Comparative Study of the Tomey OA-2000, Tomey CASIA2, and the LenStar LS900

Cataract Clinical Trial

Official title:

Comparative Study of the Tomey OA-2000, Tomey CASIA2, and the LenStar LS900

Clinical Trial Details — Status: Recruiting

Administrative data

• NCT number: NCT06065072
• Other study ID #: Tomey OA-2000-001
• Status: Recruiting
• Start date: June 23, 2023
• Est. completion date: October 31, 2023

Study information

• Verified date: September 2023
• Source: Tomey Corporation
• Contact: Deep Soni
• Phone: 857-250-9178
• Email: deep[@]neeraeye.com
• Is FDA regulated: No
• Study type: Observational

Clinical Trial Summary

This is a prospective comparative study that will be conducted at one clinical site in the United States, in which subjects who sign an informed consent form and fulfil all inclusion and exclusion criteria, will have OCT scans obtained using the test and the predicate devices. There will be two main types of analyses performed as part of this study, including 1) a precision analysis, and 2) an agreement analysis. The precision analyses will be conducted utilizing all complete complements of acceptable scans from the test devices and predicate device for each of the 3 configurations. A complete complement of acceptable scans can be defined as subjects having 3 acceptable replicate scans on each of the 3 devices, at each of the 3 configurations. This is also synonymous with 3 scans for each of the 3 configurations on all 3 devices. If subjects have more than 3 acceptable scans per configuration on a device, only the first 3 will be considered for analyses. The agreement analysis will be conducted utilizing the first set of acceptable scans from each instrument for all overlapping measurement types (for all measurement types two or more of the devices have in common) related to performance endpoints.

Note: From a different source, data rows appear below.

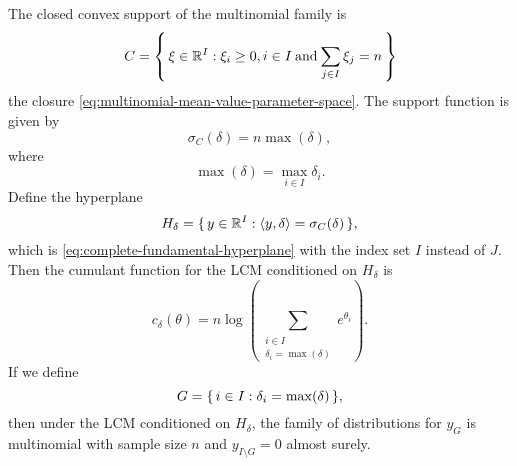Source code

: \begin{theorem} \label{th:multinomial-lcm}
The closed convex support of the multinomial family is
$$
   C = \left\{\,  \xi \in \mathbb{R}^I : \xi_i \ge 0, i \in I \mathbin{\rm and}
   \sum_{j \in I} \xi_j = n  \,\right\}
$$
the closure \eqref{eq:multinomial-mean-value-parameter-space}.
The support function is given by
\begin{equation} \label{eq:multinomial-support-function}
   \sigma_C(\delta) = n \max(\delta),
\end{equation}
where
$$
   \max(\delta) = \max_{i \in I} \delta_i.
$$
Define the hyperplane
$$
   H_\delta = \{\,  y \in \mathbb{R}^I : \langle y, \delta \rangle = \sigma_C(\delta)  \,\},
$$
which is \eqref{eq:complete-fundamental-hyperplane} with the index set $I$
instead of $J$.
Then the cumulant function for the LCM conditioned on $H_\delta$ is
\begin{equation} \label{eq:multinomial-cumfun-lcm}
   c_\delta(\theta)
   =
   n \log \left(
   \sum_{\substack{i \in I \\ \delta_i = \max(\delta)}} e^{\theta_i} \right).
\end{equation}
If we define
$$
   G = \{\,  i \in I : \delta_i = \max(\delta)  \,\},
$$
then under the LCM conditioned on $H_\delta$, the family of distributions
for $y_G$ is multinomial with sample size $n$
and $y_{I \setminus G} = 0$ almost surely.
\end{theorem}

Recruitment information / eligibility

• Status: Recruiting
• Enrollment: 167
• Est. completion date: October 31, 2023
• Est. primary completion date: October 31, 2023
• Accepts healthy volunteers: Accepts Healthy Volunteers
• Gender: All
• Age group: 22 Years and older

Eligibility

Inclusion Criteria - Normal Cohort:

1. Male or female subjects 22 years of age or older who have full legal capacity to volunteer on the date the informed consent is signed;

2. Subjects who can follow the instructions by the clinical staff at the clinical site, and can attend examinations on the scheduled examination date;

3. Subjects who agree to participate in the study.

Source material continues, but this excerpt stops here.